The mcp gem exposes:

  • MCP::Tool β€” base class for all tools. Mcp::BaseTool inherits from it.
  • MCP::Tool::Response β€” wrapper for tool output. The Formattable concern uses it to emit { type: "text", text: ... } content blocks.
  • MCP::Server β€” the JSON-RPC dispatcher. Built per request by Mcp::ServerBuilder.build(context).
  • MCP::Server::Transports::StreamableHTTPTransport β€” the HTTP transport this package uses. Streamable HTTP is the transport MCP hosts like Claude Desktop and Claude Code accept via a URL.

Version pin: gem "mcp", "~> 0.10.0". Other 0.x versions may introduce breaking changes to MCP::Tool::Response or the transport constructor β€” pin strictly.

Client-Side Requirements

The MCP host (the AI client) must speak Streamable HTTP transport with token-in-URL authentication.

Known-good clients:

  • Claude Desktop β€” add the server under mcpServers in the desktop config with a url field
  • Claude Code (CLI) β€” claude mcp add with a URL argument
  • Claude web/API β€” wherever Streamable HTTP MCP is supported

Sample configuration:

{
  "mcpServers": {
    "my-app": {
      "url": "https://your-app.com/mcp/YOUR_TOKEN"
    }
  }
}

If your target MCP client only supports stdio transport, you need an adapter or a local proxy β€” the package does not cover that case.

Database

  • Primary database: any Active Record adapter (SQLite, PostgreSQL, MySQL). The migrations use standard column types (:string, :json, :datetime, :integer).
  • JSON column: permissions on mcp_tokens and arguments / result_summary on mcp_activity_logs use t.json. On SQLite and MySQL this is a TEXT under the hood. On PostgreSQL, switch to t.jsonb if you want indexed queries on specific permission keys.
  • No caching gem required. The in-memory rate limiter lives in the Rack app instance.

Background Jobs

The generic package does not require any background job processing. Mcp::ActivityLog.log_tool_call runs synchronously inside the tool call.

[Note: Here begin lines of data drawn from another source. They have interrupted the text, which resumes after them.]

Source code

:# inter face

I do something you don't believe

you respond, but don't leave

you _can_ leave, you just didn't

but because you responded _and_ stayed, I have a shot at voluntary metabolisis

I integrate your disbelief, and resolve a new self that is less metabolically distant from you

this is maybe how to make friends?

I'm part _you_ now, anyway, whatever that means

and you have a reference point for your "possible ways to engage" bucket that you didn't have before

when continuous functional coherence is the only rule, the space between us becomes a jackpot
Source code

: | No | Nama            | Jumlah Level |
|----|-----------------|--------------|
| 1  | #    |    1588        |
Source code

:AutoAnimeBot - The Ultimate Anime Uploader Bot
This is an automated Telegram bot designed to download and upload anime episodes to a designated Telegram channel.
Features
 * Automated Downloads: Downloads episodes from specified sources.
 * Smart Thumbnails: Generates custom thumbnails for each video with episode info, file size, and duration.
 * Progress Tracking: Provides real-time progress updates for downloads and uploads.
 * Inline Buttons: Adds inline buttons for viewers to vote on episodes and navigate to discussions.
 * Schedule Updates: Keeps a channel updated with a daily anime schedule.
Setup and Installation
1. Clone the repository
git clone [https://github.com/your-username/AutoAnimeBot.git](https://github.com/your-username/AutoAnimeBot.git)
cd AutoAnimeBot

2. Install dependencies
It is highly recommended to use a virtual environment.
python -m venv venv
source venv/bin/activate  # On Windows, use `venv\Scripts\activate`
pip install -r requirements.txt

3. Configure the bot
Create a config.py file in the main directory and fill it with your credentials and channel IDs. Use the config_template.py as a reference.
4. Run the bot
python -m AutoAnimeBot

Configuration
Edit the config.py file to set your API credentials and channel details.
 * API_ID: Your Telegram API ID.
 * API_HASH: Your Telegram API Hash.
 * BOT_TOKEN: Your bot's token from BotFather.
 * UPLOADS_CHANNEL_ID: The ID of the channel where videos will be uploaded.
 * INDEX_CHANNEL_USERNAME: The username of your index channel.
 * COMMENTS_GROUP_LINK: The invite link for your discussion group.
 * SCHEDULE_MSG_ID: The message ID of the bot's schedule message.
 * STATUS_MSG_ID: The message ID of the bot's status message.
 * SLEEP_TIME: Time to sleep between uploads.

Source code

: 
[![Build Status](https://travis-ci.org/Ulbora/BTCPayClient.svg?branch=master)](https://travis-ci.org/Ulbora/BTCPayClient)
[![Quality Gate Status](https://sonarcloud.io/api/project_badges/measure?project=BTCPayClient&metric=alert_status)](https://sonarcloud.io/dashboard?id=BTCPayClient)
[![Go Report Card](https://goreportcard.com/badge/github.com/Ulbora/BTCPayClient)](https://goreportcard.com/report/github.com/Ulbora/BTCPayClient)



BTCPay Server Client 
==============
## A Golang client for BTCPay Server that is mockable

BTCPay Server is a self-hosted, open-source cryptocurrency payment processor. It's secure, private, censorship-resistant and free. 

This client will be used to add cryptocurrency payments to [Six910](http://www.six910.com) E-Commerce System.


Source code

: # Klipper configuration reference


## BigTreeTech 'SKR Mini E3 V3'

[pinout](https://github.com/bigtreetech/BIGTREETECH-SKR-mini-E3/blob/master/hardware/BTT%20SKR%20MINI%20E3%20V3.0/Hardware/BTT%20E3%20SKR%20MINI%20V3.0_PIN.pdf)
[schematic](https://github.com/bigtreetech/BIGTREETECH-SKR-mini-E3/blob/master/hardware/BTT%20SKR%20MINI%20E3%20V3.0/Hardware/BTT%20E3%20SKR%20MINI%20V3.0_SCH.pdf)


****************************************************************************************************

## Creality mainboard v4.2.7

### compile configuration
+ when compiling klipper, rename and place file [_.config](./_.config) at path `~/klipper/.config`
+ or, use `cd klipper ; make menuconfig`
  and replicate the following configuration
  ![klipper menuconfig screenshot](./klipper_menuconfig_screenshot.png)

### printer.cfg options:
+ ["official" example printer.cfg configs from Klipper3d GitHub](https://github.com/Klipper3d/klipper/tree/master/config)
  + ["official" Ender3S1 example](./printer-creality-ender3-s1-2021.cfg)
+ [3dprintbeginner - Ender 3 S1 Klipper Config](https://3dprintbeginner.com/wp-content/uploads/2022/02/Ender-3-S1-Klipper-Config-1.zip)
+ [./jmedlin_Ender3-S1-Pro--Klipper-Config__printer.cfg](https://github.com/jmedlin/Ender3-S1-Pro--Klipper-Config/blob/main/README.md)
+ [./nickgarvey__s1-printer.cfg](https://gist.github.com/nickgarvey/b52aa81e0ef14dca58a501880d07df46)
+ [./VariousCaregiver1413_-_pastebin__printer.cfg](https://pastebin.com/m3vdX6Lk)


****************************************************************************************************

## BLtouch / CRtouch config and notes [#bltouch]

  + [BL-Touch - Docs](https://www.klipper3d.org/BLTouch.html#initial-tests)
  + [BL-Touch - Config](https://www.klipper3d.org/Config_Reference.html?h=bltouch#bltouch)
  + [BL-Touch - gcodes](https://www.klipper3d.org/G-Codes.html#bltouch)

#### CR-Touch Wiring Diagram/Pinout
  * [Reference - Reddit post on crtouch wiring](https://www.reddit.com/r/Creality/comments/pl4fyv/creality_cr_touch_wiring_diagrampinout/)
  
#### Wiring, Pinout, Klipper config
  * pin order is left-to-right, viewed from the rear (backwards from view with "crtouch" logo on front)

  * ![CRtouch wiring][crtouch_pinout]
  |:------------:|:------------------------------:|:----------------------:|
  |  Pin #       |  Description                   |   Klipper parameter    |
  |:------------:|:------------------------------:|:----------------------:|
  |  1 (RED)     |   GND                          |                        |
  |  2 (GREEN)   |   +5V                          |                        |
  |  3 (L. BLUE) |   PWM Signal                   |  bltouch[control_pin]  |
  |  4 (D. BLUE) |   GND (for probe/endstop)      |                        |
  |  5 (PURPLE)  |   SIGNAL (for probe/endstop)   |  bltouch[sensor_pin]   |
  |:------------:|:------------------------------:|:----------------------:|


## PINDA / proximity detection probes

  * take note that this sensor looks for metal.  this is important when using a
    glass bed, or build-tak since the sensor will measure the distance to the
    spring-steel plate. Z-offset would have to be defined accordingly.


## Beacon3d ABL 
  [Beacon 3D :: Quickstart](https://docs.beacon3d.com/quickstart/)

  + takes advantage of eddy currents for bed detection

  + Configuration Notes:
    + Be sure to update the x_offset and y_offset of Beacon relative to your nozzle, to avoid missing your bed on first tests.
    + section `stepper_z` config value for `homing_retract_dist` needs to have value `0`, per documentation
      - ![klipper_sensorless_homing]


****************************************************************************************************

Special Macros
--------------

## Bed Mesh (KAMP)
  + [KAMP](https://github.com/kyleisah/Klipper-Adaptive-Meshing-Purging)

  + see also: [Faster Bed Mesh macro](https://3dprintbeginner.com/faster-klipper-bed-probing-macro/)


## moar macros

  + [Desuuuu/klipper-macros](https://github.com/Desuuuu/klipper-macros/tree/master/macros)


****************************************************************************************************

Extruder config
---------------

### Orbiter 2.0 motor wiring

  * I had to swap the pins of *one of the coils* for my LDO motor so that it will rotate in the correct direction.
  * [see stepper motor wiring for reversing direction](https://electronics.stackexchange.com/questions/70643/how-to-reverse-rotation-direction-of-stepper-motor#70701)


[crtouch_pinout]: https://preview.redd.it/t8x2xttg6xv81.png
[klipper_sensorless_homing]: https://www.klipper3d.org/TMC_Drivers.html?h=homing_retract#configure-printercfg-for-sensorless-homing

If you want to offload logging under high load, wrap the logging call in your project's existing job framework (ActiveJob, Sidekiq, solid_queue, GoodJob). Keep the synchronous default until you have measured contention.

Testing

Gem Purpose
Minitest (Rails default) Model, controller, Rack, and tool tests
rack-test Required for Rack app tests β€” simulates requests against the mounted MCP endpoint

If your project uses RSpec, swap in rspec-rails and rack-test equivalents. The test matrix in 05_security_ops_and_testing.md is framework-agnostic.

Optional But Nice To Have

Gem Why you might want it
pagy Pagination for the activity log viewer. Not needed for tool-level pagination β€” Listable does that inline.
pretender Admin impersonation for debugging a user's MCP surface. Optional.
noticed In-app notifications when tokens are revoked or created. Optional.

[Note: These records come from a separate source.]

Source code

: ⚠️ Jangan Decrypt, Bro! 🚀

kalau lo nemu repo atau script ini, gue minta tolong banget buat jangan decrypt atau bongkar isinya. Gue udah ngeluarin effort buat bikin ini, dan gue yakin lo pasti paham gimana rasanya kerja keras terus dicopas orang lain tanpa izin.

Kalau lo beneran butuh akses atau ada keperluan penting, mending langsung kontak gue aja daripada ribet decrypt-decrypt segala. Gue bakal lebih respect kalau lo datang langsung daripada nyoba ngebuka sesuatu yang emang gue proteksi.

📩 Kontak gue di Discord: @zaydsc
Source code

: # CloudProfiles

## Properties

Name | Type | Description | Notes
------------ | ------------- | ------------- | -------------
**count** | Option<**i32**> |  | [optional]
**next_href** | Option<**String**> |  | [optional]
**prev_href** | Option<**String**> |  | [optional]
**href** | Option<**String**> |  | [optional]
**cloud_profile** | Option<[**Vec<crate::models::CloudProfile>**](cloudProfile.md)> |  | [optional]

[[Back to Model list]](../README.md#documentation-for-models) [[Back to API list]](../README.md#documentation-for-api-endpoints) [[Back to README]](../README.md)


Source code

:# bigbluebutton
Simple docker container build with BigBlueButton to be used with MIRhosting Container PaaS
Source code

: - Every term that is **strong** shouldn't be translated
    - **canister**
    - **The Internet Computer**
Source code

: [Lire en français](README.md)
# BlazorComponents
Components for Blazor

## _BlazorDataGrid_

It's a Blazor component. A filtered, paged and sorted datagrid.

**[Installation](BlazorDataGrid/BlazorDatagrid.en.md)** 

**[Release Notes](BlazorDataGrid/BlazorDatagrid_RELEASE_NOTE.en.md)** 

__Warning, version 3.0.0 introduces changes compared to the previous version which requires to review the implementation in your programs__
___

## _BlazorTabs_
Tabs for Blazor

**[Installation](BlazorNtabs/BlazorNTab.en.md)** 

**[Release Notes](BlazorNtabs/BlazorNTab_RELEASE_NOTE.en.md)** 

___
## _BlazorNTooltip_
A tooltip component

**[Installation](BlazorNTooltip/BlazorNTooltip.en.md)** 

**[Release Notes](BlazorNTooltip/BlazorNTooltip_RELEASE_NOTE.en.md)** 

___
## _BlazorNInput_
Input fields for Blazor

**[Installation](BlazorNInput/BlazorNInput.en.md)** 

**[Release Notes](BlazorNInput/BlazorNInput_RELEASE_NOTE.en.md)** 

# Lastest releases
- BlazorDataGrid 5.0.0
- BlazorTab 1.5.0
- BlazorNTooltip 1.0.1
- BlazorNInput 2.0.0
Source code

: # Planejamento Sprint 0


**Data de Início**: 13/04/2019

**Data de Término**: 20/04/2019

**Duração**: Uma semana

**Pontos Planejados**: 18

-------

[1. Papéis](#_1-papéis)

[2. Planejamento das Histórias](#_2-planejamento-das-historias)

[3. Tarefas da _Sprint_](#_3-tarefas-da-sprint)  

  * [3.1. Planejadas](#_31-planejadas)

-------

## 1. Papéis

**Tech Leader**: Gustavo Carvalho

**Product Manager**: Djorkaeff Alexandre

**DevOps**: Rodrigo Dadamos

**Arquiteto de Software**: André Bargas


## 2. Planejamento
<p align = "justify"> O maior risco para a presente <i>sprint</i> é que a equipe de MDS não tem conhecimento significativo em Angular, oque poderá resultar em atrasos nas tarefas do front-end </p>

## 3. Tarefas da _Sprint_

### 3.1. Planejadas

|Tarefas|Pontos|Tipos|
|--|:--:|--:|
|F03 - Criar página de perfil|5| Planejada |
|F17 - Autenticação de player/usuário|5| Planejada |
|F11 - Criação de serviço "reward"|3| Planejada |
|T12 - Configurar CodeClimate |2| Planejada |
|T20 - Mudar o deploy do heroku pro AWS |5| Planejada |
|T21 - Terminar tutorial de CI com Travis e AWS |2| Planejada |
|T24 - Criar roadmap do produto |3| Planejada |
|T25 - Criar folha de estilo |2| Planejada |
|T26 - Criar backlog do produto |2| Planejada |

Minimum Viable Dependency List

If you want the absolute smallest Gemfile addition to stand up the MCP endpoint:

gem "rails"
gem "mcp", "~> 0.10.0"
gem "puma"
# + whatever auth stack gives you `current_user` and `authenticate_user!`

Everything else is ergonomics.

Dependency Check Before You Start Porting

Before copying any files into the target project, confirm:

  • Rails 7+ (ideally 8.x)
  • current_user helper available in controllers (any auth stack)
  • A User model with a primary key suitable for a foreign key
  • ActiveSupport::CurrentAttributes available (standard in modern Rails)
  • mcp gem version pin agreed (~> 0.10.0)
  • Routes file can accept mount Mcp::RackApp.new, at: "/mcp" before any authenticated blocks
  • A target resource model to back the Item CRUD example (or plan to rename before porting)

Once all six are green, proceed with Phase 1 of the playbook.